• Supplied information:
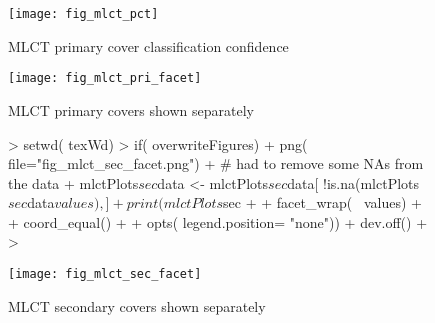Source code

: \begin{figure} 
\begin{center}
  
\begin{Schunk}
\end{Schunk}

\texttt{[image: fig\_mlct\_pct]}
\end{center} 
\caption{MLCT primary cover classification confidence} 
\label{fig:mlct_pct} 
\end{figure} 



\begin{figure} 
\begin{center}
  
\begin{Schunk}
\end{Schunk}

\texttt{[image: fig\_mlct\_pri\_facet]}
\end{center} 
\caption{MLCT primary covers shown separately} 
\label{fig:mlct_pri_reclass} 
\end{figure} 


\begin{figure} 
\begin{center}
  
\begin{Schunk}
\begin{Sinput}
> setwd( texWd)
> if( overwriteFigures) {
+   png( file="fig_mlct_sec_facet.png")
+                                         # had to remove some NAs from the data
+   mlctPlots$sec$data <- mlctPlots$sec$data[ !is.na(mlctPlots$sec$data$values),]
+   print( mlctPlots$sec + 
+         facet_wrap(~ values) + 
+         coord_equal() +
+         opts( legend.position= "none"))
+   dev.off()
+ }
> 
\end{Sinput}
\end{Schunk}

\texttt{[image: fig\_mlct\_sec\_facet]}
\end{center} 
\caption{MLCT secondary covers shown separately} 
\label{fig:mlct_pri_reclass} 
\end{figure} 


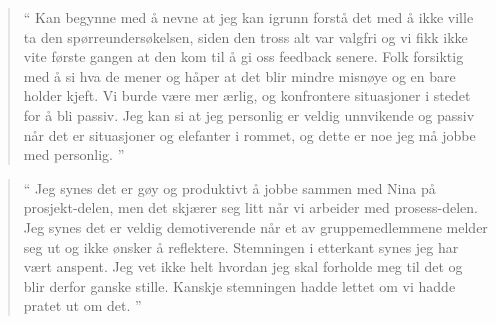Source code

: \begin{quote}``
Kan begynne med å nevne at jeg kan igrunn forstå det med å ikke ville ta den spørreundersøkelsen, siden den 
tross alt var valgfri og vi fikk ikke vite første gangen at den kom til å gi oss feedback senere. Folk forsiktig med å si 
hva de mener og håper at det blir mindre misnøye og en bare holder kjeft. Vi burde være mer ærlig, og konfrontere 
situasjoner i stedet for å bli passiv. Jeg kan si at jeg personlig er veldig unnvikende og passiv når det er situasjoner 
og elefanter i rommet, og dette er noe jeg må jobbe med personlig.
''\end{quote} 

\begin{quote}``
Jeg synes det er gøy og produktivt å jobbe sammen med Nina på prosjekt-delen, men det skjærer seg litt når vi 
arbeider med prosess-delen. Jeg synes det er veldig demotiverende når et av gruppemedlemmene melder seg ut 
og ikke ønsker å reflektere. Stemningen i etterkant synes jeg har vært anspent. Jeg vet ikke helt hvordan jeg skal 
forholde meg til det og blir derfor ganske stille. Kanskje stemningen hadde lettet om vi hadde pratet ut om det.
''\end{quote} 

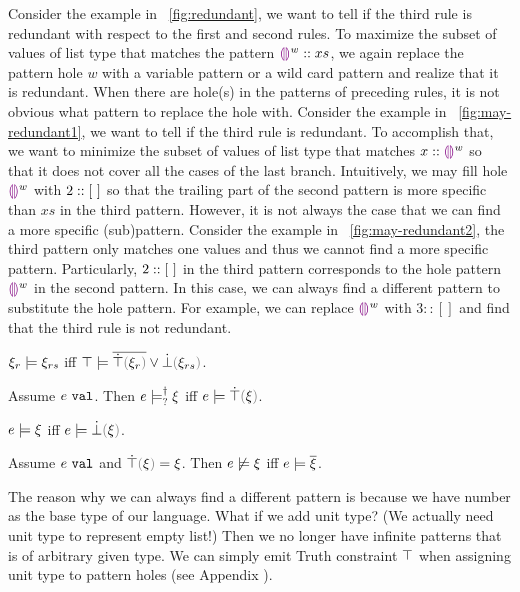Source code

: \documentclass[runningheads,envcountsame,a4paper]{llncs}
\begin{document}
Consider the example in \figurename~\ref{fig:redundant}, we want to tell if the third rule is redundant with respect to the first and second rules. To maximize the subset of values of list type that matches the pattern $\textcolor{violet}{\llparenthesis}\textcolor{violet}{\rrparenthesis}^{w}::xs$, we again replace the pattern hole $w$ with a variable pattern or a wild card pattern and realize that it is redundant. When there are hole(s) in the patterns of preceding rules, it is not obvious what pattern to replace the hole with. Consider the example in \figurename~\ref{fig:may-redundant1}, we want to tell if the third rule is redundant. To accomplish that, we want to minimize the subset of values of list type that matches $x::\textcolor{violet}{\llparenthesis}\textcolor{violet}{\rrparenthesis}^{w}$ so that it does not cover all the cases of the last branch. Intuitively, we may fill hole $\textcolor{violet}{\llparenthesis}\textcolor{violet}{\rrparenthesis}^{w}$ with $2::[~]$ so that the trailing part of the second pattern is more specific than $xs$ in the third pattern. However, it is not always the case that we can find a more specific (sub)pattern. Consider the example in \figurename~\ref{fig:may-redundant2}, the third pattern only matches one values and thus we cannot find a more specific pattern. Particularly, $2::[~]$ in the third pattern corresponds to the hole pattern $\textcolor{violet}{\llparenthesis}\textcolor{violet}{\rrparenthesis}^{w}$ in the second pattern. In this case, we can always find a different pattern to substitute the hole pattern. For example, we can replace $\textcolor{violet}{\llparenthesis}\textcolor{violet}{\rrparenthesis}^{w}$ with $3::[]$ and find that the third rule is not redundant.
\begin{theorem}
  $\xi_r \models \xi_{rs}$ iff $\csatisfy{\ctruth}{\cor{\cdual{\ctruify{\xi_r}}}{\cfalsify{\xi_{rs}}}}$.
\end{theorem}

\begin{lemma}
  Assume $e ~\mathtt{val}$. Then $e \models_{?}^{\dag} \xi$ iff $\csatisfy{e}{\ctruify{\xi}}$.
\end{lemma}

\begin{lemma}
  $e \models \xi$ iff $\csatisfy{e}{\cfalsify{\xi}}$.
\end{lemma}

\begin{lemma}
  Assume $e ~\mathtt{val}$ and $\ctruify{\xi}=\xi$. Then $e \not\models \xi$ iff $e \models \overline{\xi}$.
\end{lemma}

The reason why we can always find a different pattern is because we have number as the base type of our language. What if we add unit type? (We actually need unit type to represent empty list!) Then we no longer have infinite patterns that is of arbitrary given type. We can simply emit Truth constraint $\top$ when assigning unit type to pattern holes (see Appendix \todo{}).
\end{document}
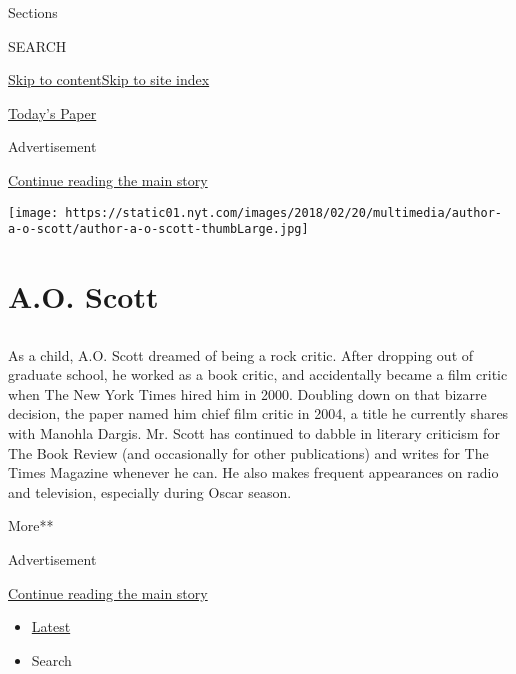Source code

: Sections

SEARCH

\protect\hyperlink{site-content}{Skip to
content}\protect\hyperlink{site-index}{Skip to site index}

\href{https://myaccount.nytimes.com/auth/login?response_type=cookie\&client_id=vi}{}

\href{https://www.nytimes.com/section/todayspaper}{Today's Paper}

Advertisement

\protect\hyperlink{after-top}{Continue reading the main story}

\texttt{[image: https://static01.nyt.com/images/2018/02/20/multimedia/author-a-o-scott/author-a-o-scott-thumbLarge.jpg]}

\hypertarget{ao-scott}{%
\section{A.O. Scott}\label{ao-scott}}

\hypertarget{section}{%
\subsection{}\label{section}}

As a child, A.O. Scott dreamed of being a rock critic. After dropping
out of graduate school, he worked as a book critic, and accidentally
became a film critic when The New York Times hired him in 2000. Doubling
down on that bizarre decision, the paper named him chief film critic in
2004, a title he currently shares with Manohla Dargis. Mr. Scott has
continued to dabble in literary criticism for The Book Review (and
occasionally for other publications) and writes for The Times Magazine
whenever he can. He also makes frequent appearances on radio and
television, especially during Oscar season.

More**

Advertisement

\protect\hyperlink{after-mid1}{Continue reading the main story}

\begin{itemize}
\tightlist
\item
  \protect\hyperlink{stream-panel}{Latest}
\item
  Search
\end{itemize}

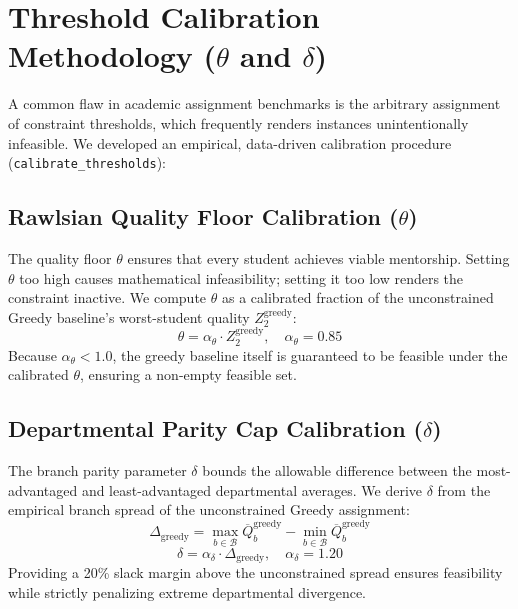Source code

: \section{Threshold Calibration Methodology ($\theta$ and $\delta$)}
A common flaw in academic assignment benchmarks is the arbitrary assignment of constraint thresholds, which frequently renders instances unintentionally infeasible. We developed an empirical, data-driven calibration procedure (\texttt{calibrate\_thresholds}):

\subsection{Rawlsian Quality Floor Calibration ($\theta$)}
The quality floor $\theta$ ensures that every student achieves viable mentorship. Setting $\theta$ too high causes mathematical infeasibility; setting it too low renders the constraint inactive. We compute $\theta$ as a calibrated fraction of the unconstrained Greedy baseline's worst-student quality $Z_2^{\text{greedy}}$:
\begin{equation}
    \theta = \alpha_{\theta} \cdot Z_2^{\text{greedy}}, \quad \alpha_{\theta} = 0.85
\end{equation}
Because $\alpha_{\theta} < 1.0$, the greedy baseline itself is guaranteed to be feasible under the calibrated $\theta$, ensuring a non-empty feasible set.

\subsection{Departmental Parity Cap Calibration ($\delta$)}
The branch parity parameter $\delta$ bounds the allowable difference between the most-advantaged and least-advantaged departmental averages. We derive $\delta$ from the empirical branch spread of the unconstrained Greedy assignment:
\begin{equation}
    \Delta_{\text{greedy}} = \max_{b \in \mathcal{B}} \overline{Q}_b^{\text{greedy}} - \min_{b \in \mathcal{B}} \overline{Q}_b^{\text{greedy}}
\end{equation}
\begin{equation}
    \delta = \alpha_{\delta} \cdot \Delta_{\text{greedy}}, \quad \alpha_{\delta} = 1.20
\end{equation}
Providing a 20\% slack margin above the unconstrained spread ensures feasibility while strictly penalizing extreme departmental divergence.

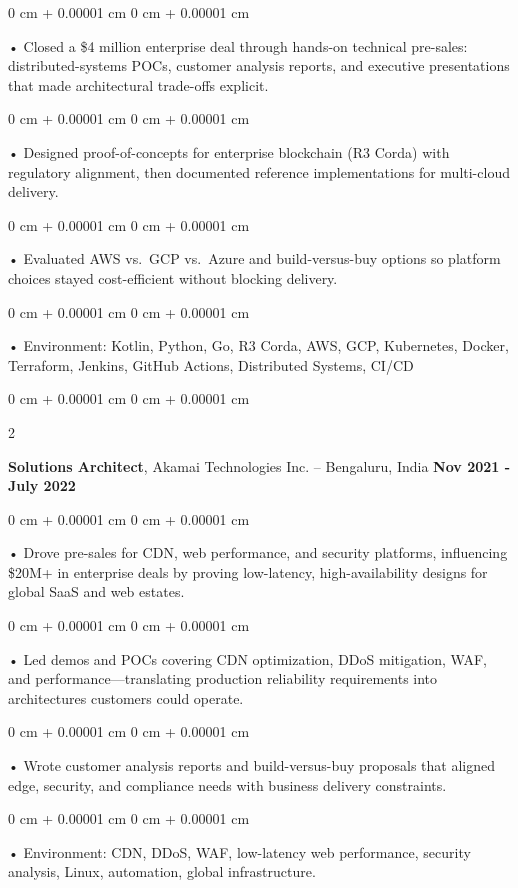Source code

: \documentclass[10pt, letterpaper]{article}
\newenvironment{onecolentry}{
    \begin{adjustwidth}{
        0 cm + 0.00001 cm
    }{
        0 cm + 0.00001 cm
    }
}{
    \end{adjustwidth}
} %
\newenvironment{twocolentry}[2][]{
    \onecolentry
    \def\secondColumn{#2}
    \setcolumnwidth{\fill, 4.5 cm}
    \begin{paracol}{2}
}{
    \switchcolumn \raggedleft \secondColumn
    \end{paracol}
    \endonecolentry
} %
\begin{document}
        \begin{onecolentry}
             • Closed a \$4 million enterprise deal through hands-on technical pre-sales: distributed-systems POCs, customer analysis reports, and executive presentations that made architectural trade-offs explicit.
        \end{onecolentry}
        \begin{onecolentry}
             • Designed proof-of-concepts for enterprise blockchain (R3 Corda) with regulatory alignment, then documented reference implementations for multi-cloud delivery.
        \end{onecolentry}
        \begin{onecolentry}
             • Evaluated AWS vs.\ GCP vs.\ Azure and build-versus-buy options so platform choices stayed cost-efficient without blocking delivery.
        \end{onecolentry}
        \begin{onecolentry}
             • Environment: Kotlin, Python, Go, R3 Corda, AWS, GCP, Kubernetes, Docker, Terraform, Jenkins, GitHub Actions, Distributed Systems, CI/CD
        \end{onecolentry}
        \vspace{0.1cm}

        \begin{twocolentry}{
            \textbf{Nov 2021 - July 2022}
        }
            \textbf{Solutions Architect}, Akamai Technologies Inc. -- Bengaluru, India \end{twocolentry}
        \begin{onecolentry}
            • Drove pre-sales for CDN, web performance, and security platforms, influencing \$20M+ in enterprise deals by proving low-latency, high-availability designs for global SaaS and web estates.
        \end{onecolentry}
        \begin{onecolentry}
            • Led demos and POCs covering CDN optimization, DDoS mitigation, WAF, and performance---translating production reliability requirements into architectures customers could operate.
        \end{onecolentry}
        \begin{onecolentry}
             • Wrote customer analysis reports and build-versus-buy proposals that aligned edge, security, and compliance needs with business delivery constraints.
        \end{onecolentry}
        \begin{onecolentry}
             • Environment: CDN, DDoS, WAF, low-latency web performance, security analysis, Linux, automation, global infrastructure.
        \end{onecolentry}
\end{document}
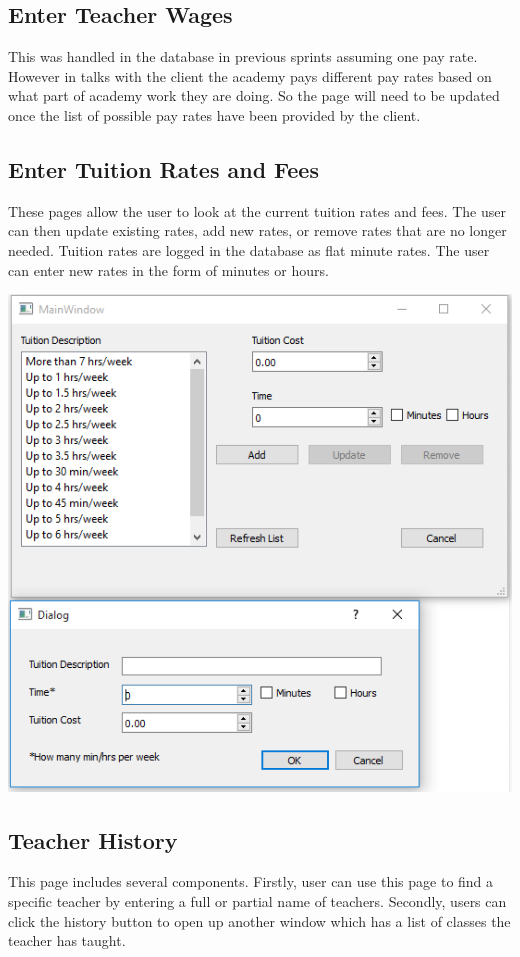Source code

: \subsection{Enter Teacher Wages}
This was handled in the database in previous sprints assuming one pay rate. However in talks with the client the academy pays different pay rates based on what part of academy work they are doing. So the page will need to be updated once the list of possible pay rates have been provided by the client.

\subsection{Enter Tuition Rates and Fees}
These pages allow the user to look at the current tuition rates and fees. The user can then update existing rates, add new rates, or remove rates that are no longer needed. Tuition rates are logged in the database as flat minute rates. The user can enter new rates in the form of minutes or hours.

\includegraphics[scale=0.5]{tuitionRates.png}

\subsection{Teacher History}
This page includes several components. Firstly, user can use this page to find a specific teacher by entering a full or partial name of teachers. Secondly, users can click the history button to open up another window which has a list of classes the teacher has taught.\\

• What is required:
What is needed is an exact retyping of the lines from the start of the data through the line with "from the data", with both end lines kept and every picture left out.

• Response:
Source code

: \begin{figure} 
\begin{center}
  
\begin{Schunk}
\end{Schunk}

\texttt{[image: fig\_mlct\_pct]}
\end{center} 
\caption{MLCT primary cover classification confidence} 
\label{fig:mlct_pct} 
\end{figure} 



\begin{figure} 
\begin{center}
  
\begin{Schunk}
\end{Schunk}

\texttt{[image: fig\_mlct\_pri\_facet]}
\end{center} 
\caption{MLCT primary covers shown separately} 
\label{fig:mlct_pri_reclass} 
\end{figure} 


\begin{figure} 
\begin{center}
  
\begin{Schunk}
\begin{Sinput}
> setwd( texWd)
> if( overwriteFigures) {
+   png( file="fig_mlct_sec_facet.png")
+                                         # had to remove some NAs from the data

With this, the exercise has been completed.